Adrian Ponsen, who analyzes industrial real estate for CoStar, says that, all told, nearly two billion square feet of new warehouse space has been built in this country in the last five years. "That's equivalent to about 33,000 football fields worth of distribution centers," he said. "You can see, places like Dallas, Inland Empire in southern California, Chicago and Atlanta, we're seeing record spending. A recent Amazon facility that was built on the site of a former GM assembly plant in Wilmington, Delaware, is the largest commercial structure that's ever been built in Delaware."

In the Lehigh Valley, county executive Lamont McClure is fighting back. "We're at an inflection point," he said.

McClure fears that the region's rural character is now in jeopardy. "We admire the folks who are working hard in these warehouses, and we don't want their jobs to go away. What we're saying is we don't need any more," he said. "We're done."

He knows he can't match the deep pockets of a UPS or a Target, both of which have a big footprint here, but he's still trying. McClure has spent $12 million of the county's money in the last four years buying up parcels of farmland in order to preserve them from warehouse development, and in the process, he hopes, help clean up the air, too.

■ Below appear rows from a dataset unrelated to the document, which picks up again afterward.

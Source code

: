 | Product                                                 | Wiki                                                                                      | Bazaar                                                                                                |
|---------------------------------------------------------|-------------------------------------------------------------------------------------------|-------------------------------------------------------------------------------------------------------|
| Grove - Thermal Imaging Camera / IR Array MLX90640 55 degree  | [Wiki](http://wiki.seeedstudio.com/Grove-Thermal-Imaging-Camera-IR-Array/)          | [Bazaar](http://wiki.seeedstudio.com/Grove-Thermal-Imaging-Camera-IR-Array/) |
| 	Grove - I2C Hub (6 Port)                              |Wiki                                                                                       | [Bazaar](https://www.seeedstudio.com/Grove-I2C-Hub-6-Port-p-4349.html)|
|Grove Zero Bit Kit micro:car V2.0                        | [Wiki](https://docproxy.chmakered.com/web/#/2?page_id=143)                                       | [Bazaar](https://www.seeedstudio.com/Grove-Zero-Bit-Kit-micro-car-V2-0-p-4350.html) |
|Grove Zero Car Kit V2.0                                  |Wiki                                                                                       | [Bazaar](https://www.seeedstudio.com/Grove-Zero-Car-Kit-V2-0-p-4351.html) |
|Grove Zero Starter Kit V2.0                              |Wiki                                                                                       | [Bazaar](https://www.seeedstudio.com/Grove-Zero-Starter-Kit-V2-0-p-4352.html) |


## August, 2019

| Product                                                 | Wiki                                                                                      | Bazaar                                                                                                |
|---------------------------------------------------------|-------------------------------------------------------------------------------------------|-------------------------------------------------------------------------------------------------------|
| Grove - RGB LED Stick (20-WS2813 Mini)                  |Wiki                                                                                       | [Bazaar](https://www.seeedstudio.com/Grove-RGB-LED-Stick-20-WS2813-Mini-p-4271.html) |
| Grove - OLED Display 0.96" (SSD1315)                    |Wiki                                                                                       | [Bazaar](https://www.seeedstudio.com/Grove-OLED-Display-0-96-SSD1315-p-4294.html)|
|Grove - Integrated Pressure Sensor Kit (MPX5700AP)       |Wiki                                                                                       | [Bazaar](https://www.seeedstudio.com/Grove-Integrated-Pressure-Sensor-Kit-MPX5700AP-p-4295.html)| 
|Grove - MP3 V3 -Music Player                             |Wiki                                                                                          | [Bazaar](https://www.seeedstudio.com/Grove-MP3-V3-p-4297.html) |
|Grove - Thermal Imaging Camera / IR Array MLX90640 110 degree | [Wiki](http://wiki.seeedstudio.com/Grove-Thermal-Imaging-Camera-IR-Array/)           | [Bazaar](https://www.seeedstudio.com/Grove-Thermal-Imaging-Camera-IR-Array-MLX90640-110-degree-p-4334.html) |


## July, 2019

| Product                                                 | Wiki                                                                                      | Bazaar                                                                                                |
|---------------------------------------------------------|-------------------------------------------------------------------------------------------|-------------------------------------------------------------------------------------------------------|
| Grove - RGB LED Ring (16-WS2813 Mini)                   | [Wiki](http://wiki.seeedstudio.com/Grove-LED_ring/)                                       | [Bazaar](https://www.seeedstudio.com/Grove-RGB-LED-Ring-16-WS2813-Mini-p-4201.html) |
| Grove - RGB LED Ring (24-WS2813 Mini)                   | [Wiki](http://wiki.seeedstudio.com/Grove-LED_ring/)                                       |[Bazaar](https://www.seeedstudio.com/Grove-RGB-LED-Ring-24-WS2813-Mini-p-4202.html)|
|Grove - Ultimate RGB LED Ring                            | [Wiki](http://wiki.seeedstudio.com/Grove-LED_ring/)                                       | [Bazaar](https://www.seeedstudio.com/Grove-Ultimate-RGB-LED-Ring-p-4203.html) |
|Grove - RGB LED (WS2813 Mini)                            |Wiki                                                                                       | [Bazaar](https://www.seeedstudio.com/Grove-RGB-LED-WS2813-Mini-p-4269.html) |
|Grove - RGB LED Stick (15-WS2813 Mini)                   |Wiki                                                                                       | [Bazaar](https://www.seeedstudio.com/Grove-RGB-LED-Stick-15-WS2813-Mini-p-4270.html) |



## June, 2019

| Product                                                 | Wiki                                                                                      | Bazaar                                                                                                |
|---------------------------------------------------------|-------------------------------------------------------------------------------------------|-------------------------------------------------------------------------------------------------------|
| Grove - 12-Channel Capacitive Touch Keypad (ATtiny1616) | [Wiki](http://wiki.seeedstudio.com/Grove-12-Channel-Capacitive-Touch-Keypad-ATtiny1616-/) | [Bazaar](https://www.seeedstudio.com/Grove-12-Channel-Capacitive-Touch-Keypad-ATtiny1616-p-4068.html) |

"It's dangerous and it's scary," McClure told Cowan. "And our folks have just had enough of the truck traffic."

"And noise!"

"Yes. But there's a lot of air pollution in the Lehigh Valley."

Trucks often use Main Street – a two-lane road through historic downtown Bethlehem – to get to a nearby highway. Breena Holland, an associate professor at Lehigh University, has been measuring the amount of black carbon particles in the exhaust from passing trucks. And here, she said, it's particularly concentrated.

She showed Cowan a readout of traffic emissions: "That spike right there is just from that big, white 18-wheeler that just passed," she said.

"What we're trying to do is measure lung level episodic exposures – what people are exposed to on the street when the trucks are driving by," she said.

Still, with all the increase in traffic does come an increase in jobs. The Lehigh Valley is one of the few Rust Belt areas to have actually grown, instead of dwindled. For Don Cunningham, of the Lehigh Valley Economic Development Corporation, that's a win., But this area knows perhaps better than anywhere that even the best booms … generally have a bust.

"Life is an evolution, and economies are an evolution," Cunningham said. "And I think anybody who builds an economy thinking it's going to be that way forever is a bit foolish. Things are always changing."